State only how many lines of the records contain the string "knowledge".

=== Begin Enclosure ===

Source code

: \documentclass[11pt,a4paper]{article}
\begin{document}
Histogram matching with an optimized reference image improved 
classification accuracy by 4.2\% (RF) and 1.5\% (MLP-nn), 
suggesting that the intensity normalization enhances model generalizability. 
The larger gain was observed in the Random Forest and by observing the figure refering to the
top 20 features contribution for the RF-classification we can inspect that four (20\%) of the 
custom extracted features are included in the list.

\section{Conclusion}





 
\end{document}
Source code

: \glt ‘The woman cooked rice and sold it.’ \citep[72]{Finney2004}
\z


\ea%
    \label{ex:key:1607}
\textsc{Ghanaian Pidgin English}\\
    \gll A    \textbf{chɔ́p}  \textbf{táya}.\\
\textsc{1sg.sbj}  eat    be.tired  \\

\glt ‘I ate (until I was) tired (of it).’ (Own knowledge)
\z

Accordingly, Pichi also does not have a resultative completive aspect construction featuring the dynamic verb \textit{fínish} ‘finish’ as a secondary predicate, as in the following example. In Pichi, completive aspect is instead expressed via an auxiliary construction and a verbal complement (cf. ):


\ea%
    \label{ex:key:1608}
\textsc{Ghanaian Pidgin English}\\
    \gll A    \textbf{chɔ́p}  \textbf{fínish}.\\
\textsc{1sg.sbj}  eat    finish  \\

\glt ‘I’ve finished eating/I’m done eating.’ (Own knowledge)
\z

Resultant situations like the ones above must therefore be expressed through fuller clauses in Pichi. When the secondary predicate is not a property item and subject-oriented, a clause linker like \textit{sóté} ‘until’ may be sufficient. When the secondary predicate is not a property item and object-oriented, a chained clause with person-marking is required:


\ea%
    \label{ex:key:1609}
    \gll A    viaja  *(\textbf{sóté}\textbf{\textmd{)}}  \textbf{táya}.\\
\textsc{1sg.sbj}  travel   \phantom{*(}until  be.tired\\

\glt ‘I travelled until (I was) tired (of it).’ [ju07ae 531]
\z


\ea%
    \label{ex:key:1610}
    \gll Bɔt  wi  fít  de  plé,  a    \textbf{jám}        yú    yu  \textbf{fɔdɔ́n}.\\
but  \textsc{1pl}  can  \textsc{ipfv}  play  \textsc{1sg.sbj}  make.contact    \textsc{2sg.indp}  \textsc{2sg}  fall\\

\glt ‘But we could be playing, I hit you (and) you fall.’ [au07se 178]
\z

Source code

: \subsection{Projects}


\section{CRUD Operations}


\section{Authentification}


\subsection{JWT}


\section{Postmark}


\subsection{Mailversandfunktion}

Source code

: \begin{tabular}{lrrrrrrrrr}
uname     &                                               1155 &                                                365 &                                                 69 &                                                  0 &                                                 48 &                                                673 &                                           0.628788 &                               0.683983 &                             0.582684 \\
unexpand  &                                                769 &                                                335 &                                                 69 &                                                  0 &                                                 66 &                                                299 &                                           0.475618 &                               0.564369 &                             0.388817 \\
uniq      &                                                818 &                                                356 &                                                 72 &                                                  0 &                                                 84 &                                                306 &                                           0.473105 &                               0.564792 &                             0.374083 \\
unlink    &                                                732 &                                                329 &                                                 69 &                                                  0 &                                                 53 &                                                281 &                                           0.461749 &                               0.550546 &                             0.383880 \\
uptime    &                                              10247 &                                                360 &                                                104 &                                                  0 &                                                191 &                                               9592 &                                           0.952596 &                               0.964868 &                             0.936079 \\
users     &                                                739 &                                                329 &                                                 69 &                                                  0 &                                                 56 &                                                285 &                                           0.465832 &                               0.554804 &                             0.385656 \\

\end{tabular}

=== End Enclosure ===

• _RESULT FOR THIS EXERCISE_
2